O presidente Jair Bolsonaro prestou um desserviço à luta para garantir os direitos de crianças e adolescentes. Durante evento, na semana passada, voltou a defender o trabalho infantil. Contou que teve um emprego num bar, aos 10 anos, por ordem do pai, e tascou um “bons tempos, né, onde o menor podia trabalhar”. É uma declaração grave — para dizer o mínimo —, ainda mais tendo sido proferida pela autoridade máxima do Brasil.
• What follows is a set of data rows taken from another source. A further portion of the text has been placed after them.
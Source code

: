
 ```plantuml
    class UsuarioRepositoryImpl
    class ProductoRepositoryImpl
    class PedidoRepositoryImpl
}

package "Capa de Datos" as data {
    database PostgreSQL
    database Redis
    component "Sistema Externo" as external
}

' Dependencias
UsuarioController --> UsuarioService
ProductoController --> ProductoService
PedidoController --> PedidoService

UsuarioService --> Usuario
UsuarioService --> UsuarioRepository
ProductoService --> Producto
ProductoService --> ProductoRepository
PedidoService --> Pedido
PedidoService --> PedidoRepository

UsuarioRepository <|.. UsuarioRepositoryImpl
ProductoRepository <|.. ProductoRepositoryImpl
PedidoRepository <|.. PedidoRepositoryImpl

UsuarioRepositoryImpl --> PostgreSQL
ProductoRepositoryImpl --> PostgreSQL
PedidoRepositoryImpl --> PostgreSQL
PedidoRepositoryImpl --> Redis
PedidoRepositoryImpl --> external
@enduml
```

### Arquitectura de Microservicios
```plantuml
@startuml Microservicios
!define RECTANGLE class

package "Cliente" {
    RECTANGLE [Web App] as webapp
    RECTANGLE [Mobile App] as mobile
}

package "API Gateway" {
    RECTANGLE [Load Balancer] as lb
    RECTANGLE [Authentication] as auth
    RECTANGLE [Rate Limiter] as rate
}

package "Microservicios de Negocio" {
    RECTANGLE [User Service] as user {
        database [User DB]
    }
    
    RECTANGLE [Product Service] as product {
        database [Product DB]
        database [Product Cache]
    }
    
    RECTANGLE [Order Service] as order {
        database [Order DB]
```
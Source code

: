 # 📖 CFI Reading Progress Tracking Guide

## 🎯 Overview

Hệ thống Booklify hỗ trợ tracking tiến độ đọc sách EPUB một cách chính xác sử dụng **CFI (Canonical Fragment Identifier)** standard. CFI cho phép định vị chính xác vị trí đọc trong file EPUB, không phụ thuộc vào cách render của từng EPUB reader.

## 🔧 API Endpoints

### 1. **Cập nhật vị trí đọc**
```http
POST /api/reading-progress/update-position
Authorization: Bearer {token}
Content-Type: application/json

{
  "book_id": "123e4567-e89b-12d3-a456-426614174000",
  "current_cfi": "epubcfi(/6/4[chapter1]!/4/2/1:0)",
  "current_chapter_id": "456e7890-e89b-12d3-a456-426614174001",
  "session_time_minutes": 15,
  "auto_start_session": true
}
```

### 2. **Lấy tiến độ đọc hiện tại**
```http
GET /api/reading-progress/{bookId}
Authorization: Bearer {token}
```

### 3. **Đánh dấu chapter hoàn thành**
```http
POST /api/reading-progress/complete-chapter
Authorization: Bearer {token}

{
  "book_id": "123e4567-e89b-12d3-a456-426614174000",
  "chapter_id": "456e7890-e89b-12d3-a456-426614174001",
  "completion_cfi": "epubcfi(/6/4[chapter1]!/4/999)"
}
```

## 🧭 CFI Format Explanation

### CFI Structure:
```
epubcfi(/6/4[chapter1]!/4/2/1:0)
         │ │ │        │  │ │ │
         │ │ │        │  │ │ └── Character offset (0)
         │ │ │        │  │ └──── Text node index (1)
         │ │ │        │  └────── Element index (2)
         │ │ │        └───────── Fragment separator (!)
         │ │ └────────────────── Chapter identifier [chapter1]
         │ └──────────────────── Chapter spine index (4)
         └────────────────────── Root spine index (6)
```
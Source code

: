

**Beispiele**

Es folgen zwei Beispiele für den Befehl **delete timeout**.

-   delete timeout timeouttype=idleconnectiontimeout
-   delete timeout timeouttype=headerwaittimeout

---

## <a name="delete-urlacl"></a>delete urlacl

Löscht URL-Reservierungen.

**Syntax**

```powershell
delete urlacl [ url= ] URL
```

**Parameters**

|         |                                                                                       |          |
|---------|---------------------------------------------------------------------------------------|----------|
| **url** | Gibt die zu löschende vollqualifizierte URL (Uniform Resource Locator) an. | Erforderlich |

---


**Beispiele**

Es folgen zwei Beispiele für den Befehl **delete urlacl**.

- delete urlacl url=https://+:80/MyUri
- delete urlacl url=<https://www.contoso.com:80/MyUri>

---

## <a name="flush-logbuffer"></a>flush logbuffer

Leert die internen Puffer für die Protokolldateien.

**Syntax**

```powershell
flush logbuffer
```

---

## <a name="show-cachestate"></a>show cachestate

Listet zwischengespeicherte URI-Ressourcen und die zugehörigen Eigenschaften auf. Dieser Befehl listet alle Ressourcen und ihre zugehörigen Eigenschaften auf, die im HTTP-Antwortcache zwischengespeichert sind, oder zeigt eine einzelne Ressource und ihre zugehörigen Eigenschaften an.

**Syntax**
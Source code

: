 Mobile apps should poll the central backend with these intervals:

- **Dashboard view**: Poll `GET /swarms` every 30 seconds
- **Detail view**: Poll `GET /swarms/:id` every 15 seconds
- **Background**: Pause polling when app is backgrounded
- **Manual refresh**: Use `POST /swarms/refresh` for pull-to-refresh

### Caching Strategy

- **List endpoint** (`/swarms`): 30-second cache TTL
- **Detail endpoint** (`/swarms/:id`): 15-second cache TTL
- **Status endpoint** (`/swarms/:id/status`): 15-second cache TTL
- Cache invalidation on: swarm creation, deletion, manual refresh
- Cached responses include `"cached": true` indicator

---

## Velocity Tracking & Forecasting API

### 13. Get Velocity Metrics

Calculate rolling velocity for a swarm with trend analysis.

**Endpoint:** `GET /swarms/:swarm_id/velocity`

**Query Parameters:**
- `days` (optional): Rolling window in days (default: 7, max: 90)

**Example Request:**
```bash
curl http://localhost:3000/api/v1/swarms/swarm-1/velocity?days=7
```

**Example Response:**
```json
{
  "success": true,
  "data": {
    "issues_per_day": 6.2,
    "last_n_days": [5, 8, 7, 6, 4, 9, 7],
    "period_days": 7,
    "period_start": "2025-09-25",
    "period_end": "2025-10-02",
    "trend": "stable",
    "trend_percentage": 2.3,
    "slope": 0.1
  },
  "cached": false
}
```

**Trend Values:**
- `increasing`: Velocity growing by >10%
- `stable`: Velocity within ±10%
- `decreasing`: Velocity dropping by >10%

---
A Constituição — que deve ser zelada, primeiramente, pelo presidente da República — é enfática ao vetar o trabalho infantil. O art. 7º, XXXIII, diz: “Proibição de trabalho noturno, perigoso ou insalubre a menores de dezoito e de qualquer trabalho a menores de dezesseis anos, salvo na condição de aprendiz, a partir de quatorze anos”. Mais claro, impossível.
E, na declaração infeliz, Bolsonaro ainda tratou o assunto como se tivesse sido erradicado por aqui. Nada mais falso. Apesar de todas as leis que versam sobre a proteção de crianças e adolescentes, estamos a anos-luz de eliminar essa chaga. As estatísticas sobre trabalho infantil nem têm sido mais divulgadas.
As mais recentes foram liberadas em 2017, pelo IBGE, com dados de 2016, e apontavam que o Brasil tinha 2,4 milhões de meninos e meninas nessa condição. Com a miséria e a fome aumentando, especialmente na pandemia, esse número deve ser mais elevado. E olha que o Brasil é signatário da Agenda 2030 para o Desenvolvimento Sustentável das Nações Unidas, que prevê a erradicação do trabalho infantil, em todas as suas formas, até 2025.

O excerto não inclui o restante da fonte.